His breakout senior season — 36 tackles for loss, 21 ½ sacks — came too late to attract much college attention. Ebiketie initially committed to Towson before earning a late scholarship offer from Temple. He redshirted as a freshman for the Owls, appeared in one game in 2018, then 12 games in 2019, before finally starting in 2020.

After transferring to Penn State, the 6-2, 250-pound Ebiketie got what he called the “perfect seasoning” for a breakout year. Now he’s leaning on former Nittany Lion and Ravens rookie outside linebacker Odafe Oweh for advice on how to make the next jump.

“You have some people that’s been there for a long time, a lot of vets,” Ebiketie recalled Oweh telling him. “So it’s just about getting up to speed and putting extra time, learning the scheme and getting adapted to it.”

Maybe no first-round prospect, though, has traveled further than Ojabo. Born in Nigeria, he moved to Scotland with his family in 2007. A search for an American boarding school led him at age 15 to New Jersey’s Blair Academy, where he soon befriended Oweh, a Nigerian-American whose own football education was just beginning.

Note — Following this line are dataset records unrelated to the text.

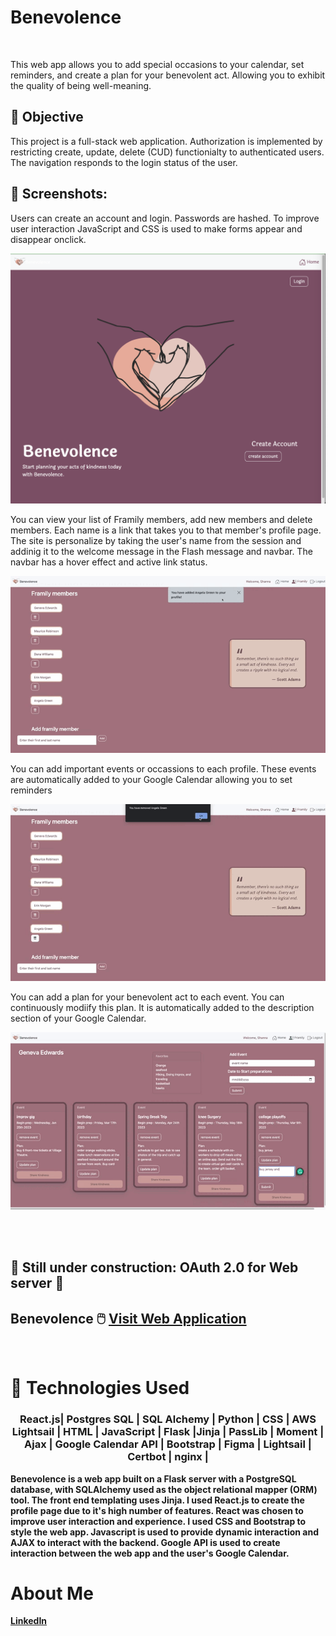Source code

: # Benevolence
<br>

<p>This web app allows you to add special occasions to your calendar, set reminders, and create a plan for your benevolent act. Allowing
you to exhibit the quality of being well-meaning.

## 🎯 Objective 

<p>This project is a full-stack  web application. Authorization is implemented by restricting create, update, delete (CUD)
functionialty to authenticated users. The navigation responds to the login status of the user.

## 	:movie_camera: Screenshots:
 
<p>Users can create an account and login. Passwords are hashed. To improve user interaction JavaScript and CSS is used to make forms appear and disappear onclick.
 
![](https://github.com/ShannaSmith/benevolence/blob/main/static/images/benevolence%20landing%20page.png)
 
<p>You can view your list of Framily members, add new members and delete members. Each name is a link that takes you to that member's profile page.
 The site is personalize by taking the user's name from the session and addinig it to the welcome message in the Flash message and navbar.
 The navbar has a hover effect and active link status.

![](https://github.com/ShannaSmith/benevolence/blob/main/static/images/gif1%20file.gif)
 
 <p>You can add important events or occassions to each profile. These events are automatically added to your Google Calendar allowing you to set reminders 
  

![](https://github.com/ShannaSmith/benevolence/blob/main/static/images/gif2%20file.gif)
  
  <p> You can add a plan for your benevolent act to each event. You can continuously modiify this plan. It is automatically added to the description section of your Google Calendar.

![](https://github.com/ShannaSmith/benevolence/blob/main/static/images/gif3%20file.gif)

<br>
<br>
   
 
 ## :construction: Still under construction: OAuth 2.0 for Web server :construction:

## Benevolence 🖱️ [Visit Web Application](https:/mybenevolence.com/) 
<br>

# 💾 Technologies Used
 <h3 align="center">React.js| Postgres SQL | SQL Alchemy | Python | CSS | AWS Lightsail | HTML | JavaScript | Flask |Jinja | PassLib | Moment | Ajax | Google Calendar API | Bootstrap | Figma | Lightsail | Certbot | nginx | </h3>
<b>
Benevolence is a web app built on a Flask server with a PostgreSQL database, with SQLAlchemy used as the object relational mapper (ORM) tool. The front end templating uses Jinja. I used React.js to create the profile page due to it's high number of features. React was chosen to improve user interaction and experience. I used CSS and Bootstrap to style the web app. Javascript is used to provide dynamic interaction and AJAX to interact with the backend. Google API is used to create interaction between the web app and the user's Google Calendar. 
 <br>
 
 # About Me  
 [LinkedIn](https://www.linkedin.com/in/shanna-smith-full-stack-dev/) 
 
 <br>

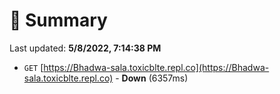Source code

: # 📖 Summary
Last updated: **5/8/2022, 7:14:38 PM**

- `GET` [https://Bhadwa-sala.toxicblte.repl.co](https://Bhadwa-sala.toxicblte.repl.co) - **Down** (6357ms)

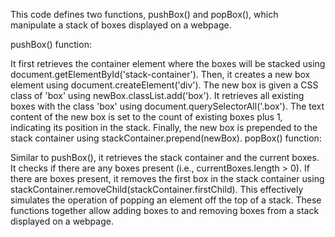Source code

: This code defines two functions, pushBox() and popBox(), which manipulate a stack of boxes displayed on a webpage.

pushBox() function:

It first retrieves the container element where the boxes will be stacked using document.getElementById('stack-container').
Then, it creates a new box element using document.createElement('div').
The new box is given a CSS class of 'box' using newBox.classList.add('box').
It retrieves all existing boxes with the class 'box' using document.querySelectorAll('.box').
The text content of the new box is set to the count of existing boxes plus 1, indicating its position in the stack.
Finally, the new box is prepended to the stack container using stackContainer.prepend(newBox).
popBox() function:

Similar to pushBox(), it retrieves the stack container and the current boxes.
It checks if there are any boxes present (i.e., currentBoxes.length > 0).
If there are boxes present, it removes the first box in the stack container using stackContainer.removeChild(stackContainer.firstChild). This effectively simulates the operation of popping an element off the top of a stack.
These functions together allow adding boxes to and removing boxes from a stack displayed on a webpage.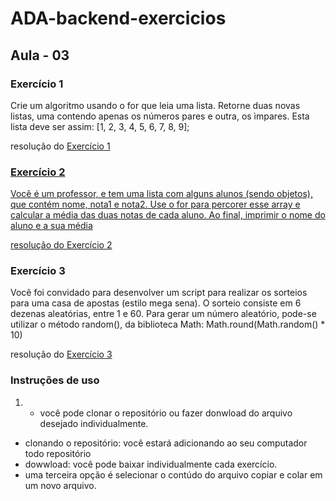 # ADA-backend-exercicios
## Aula - 03

### Exercício 1
Crie um algoritmo usando o for que leia uma lista.
Retorne duas novas listas, uma contendo apenas os números 
pares e outra, os ìmpares.
Esta lista deve ser assim: [1, 2, 3, 4, 5, 6, 7, 8, 9];

resolução do <a href="https://github.com/bartomsilva/ADA-backend-exercicios/blob/main/aula3/exercicio1.js" >Exercício 1</b>

### Exercício 2
Você é um professor, e tem uma lista com alguns alunos (sendo objetos),
que contém nome, nota1 e nota2. Use o for para percorer esse array
e calcular a média das duas notas de cada aluno.
Ao final, imprimir o nome do aluno e a sua média

resolução do <a href="https://github.com/bartomsilva/ADA-backend-exercicios/blob/main/aula3/exercicio2.js">Exercício 2</a>

### Exercício 3
Você foi convidado para desenvolver um script para realizar os sorteios
para uma  casa de apostas (estilo mega sena). O sorteio consiste em 6 dezenas
aleatórias, entre 1 e 60.
Para gerar um número aleatório, pode-se utilizar o método random(), 
da biblioteca Math: Math.round(Math.random() * 10)

resolução do <a href="https://github.com/bartomsilva/ADA-backend-exercicios/blob/main/aula3/exercicio3.js">Exercício 3</a>

### Instruções de uso
1) - você pode clonar o repositório ou fazer donwload do arquivo desejado individualmente.
  - clonando o repositório: você estará adicionando ao seu computador todo repositório
  - dowwload: você pode baixar individualmente cada exercício.
  - uma terceira opção é selecionar o contúdo do arquivo copiar e colar em um novo arquivo.

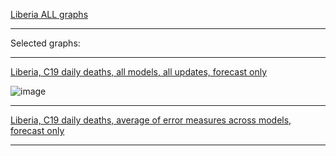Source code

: [Liberia ALL graphs](https://github.com/pourmalek/CovidLongitudinalResults/blob/main/results/countries/Liberia/graph%2000%20Liberia%20ALL%20graphs.pdf)

***

Selected graphs:

***

[Liberia, C19 daily deaths, all models, all updates, forecast only](https://github.com/pourmalek/CovidLongitudinalResults/blob/main/results/countries/Liberia/graph%2002%20Liberia%20ALL%20MODELS%20C19%20daily%20deaths%20all%20updates.pdf)

![image](https://github.com/pourmalek/CovidLongitudinalResults/assets/30849720/a668af74-789e-4566-a28e-5a13d9e578a4)

***

[Liberia, C19 daily deaths, average of error measures across models, forecast only]()


***
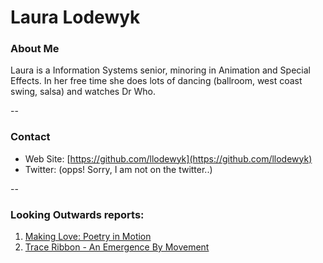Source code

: # Laura Lodewyk

### About Me

Laura is a Information Systems senior, minoring in Animation and Special Effects. In her free time she does lots of dancing (ballroom, west coast swing, salsa) and watches Dr Who.

--
### Contact

* Web Site: [https://github.com/llodewyk](https://github.com/llodewyk)
* Twitter: (opps! Sorry, I am not on the twitter..)


--
### Looking Outwards reports: 

1. [Making Love: Poetry in Motion](looking-outwards-01.md)
1. [Trace Ribbon - An Emergence By Movement](looking-outwards-02.md) 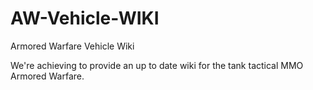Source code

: # AW-Vehicle-WIKI
Armored Warfare Vehicle Wiki

We're achieving to provide an up to date wiki for the tank tactical MMO Armored Warfare.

At first, the 6-5 Ojabo wanted to play basketball. Then he matched up against a 7-footer for the first time. His aspirations changed quickly. He figured his experience in soccer wouldn’t prepare him any better for football, either.

“The toughest thing was definitely the contact aspect,” he said. “I mean, coming from basketball, if you bump someone too hard, it’s a foul. In soccer, you bump someone too hard, it’s a foul. In football, if you’re not bumping somebody, you’re not playing.”

The summer before Ojabo’s junior year, he told the Blair Academy football team’s coaching staff he was interested in playing. Before long, there were Big Ten schools interested in a player who hadn’t even played. The first football helmet he put on was a Rutgers helmet, furnished at a summer camp. The next was a Maryland helmet.

Finally, Ojabo got around to playing for Blair Academy. At first, he was pushed around by smaller teammates and opponents. “That didn’t sit right with me,” he said. His growth was rapid. In his first season playing organized football, he had six sacks. As a senior, he had 8 ½.

His unorthodox path to football, he said, “just gave me versatility, from the hand-eye coordination to the footwork. I played soccer, so I’m good with my feet; basketball, good with my hands. Just being nimble, too — for a big guy, I can move. So all of it just contributes very well to football.”

After not playing as a freshman and getting only reserve duty in 2020, Ojabo teamed with eventual Heisman Trophy finalist Aidan Hutchinson to form one of the country’s best pass-rushing tandems. Ojabo finished with 11 sacks and five forced fumbles, his rapid ascent shooting him into the first round of mock drafts, often paired with the Ravens at No. 14.

With a show-stopping combine performance Saturday — asked whether he could outdo Oweh’s sub-4.4-second 40-yard-dash time, Ojabo smiled wryly — his stock could surge ever higher. Ojabo joked that team scouts and officials are still trying to figure out “who David Ojabo is.”

“They’re all trying to get to know me, trying to get to know who I am as a player,” he said. “I’m a Scottish guy born in Nigeria and just trying to learn — learn this new sport and just be the best at it, honestly. … I’m sure they see [potential]. I’m here. I got myself here. So I’m sure they see something.”